::: Exercise inputs :::

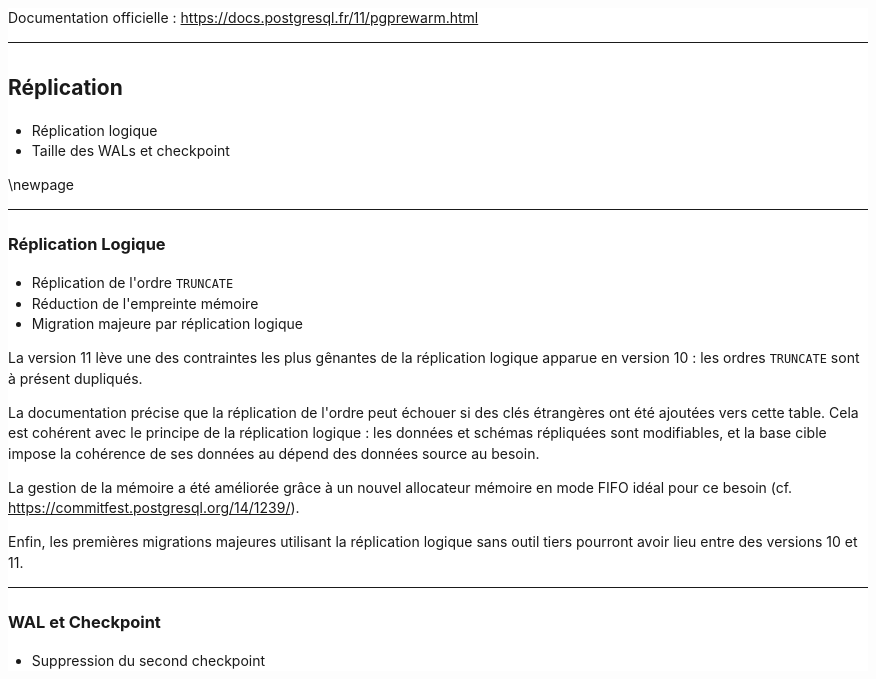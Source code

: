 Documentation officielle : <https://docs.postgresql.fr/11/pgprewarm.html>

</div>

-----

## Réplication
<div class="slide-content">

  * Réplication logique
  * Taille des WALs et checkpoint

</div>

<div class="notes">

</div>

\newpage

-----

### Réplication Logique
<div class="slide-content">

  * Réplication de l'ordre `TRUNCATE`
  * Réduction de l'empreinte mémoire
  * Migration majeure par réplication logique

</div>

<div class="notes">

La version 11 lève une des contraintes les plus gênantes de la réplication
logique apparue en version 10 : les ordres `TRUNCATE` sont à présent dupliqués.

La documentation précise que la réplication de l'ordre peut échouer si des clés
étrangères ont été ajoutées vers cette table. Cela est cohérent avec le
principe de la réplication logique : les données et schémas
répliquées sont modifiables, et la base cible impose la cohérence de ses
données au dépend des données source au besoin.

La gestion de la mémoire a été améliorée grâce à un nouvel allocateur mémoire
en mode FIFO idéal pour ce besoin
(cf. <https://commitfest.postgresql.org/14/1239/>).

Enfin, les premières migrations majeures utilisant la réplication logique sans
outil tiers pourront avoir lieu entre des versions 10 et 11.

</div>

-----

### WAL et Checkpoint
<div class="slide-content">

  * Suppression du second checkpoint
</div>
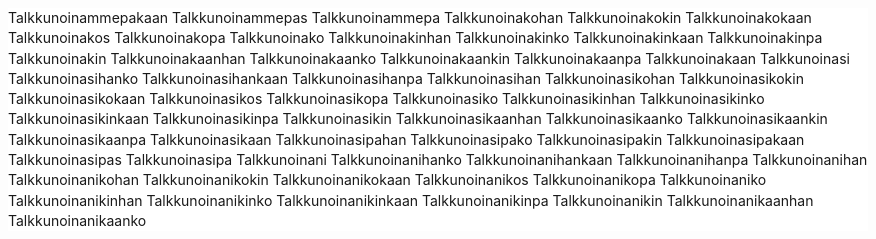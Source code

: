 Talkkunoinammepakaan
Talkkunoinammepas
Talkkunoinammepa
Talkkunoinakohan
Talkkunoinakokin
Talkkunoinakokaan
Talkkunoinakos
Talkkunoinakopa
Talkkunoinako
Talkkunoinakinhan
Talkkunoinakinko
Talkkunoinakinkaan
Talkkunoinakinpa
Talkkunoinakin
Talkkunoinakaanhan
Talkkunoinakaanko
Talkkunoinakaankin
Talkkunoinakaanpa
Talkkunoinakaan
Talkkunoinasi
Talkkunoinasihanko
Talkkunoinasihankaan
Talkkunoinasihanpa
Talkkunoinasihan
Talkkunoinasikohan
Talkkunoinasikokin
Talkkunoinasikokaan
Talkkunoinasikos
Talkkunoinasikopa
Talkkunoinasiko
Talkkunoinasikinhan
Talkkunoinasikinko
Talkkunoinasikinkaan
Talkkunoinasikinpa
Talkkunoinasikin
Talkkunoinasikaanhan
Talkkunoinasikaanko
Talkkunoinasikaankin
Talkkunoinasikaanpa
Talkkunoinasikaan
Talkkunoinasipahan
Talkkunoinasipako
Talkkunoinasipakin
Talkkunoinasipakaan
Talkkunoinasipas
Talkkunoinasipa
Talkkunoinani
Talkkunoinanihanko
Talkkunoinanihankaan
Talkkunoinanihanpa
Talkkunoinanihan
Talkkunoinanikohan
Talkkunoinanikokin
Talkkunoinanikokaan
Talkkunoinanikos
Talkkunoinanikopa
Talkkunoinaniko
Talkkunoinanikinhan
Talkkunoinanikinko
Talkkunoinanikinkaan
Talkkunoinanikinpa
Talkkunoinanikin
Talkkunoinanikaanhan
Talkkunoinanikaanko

:::

About this task:
Reproduce the listing verbatim, and keep the pictures out of the copy.

Worked solution:
Source code

: Documentation officielle : <https://docs.postgresql.fr/11/pgprewarm.html>

</div>

-----

## Réplication
<div class="slide-content">

  * Réplication logique
  * Taille des WALs et checkpoint

</div>

<div class="notes">

</div>

\newpage

-----

### Réplication Logique
<div class="slide-content">

  * Réplication de l'ordre `TRUNCATE`
  * Réduction de l'empreinte mémoire
  * Migration majeure par réplication logique

</div>

<div class="notes">

La version 11 lève une des contraintes les plus gênantes de la réplication
logique apparue en version 10 : les ordres `TRUNCATE` sont à présent dupliqués.

La documentation précise que la réplication de l'ordre peut échouer si des clés
étrangères ont été ajoutées vers cette table. Cela est cohérent avec le
principe de la réplication logique : les données et schémas
répliquées sont modifiables, et la base cible impose la cohérence de ses
données au dépend des données source au besoin.

La gestion de la mémoire a été améliorée grâce à un nouvel allocateur mémoire
en mode FIFO idéal pour ce besoin
(cf. <https://commitfest.postgresql.org/14/1239/>).

Enfin, les premières migrations majeures utilisant la réplication logique sans
outil tiers pourront avoir lieu entre des versions 10 et 11.

</div>

-----

### WAL et Checkpoint
<div class="slide-content">

  * Suppression du second checkpoint
</div>
Source code

: Talkkunoinammepakaan
Talkkunoinammepas
Talkkunoinammepa
Talkkunoinakohan
Talkkunoinakokin
Talkkunoinakokaan
Talkkunoinakos
Talkkunoinakopa
Talkkunoinako
Talkkunoinakinhan
Talkkunoinakinko
Talkkunoinakinkaan
Talkkunoinakinpa
Talkkunoinakin
Talkkunoinakaanhan
Talkkunoinakaanko
Talkkunoinakaankin
Talkkunoinakaanpa
Talkkunoinakaan
Talkkunoinasi
Talkkunoinasihanko
Talkkunoinasihankaan
Talkkunoinasihanpa
Talkkunoinasihan
Talkkunoinasikohan
Talkkunoinasikokin
Talkkunoinasikokaan
Talkkunoinasikos
Talkkunoinasikopa
Talkkunoinasiko
Talkkunoinasikinhan
Talkkunoinasikinko
Talkkunoinasikinkaan
Talkkunoinasikinpa
Talkkunoinasikin
Talkkunoinasikaanhan
Talkkunoinasikaanko
Talkkunoinasikaankin
Talkkunoinasikaanpa
Talkkunoinasikaan
Talkkunoinasipahan
Talkkunoinasipako
Talkkunoinasipakin
Talkkunoinasipakaan
Talkkunoinasipas
Talkkunoinasipa
Talkkunoinani
Talkkunoinanihanko
Talkkunoinanihankaan
Talkkunoinanihanpa
Talkkunoinanihan
Talkkunoinanikohan
Talkkunoinanikokin
Talkkunoinanikokaan
Talkkunoinanikos
Talkkunoinanikopa
Talkkunoinaniko
Talkkunoinanikinhan
Talkkunoinanikinko
Talkkunoinanikinkaan
Talkkunoinanikinpa
Talkkunoinanikin
Talkkunoinanikaanhan
Talkkunoinanikaanko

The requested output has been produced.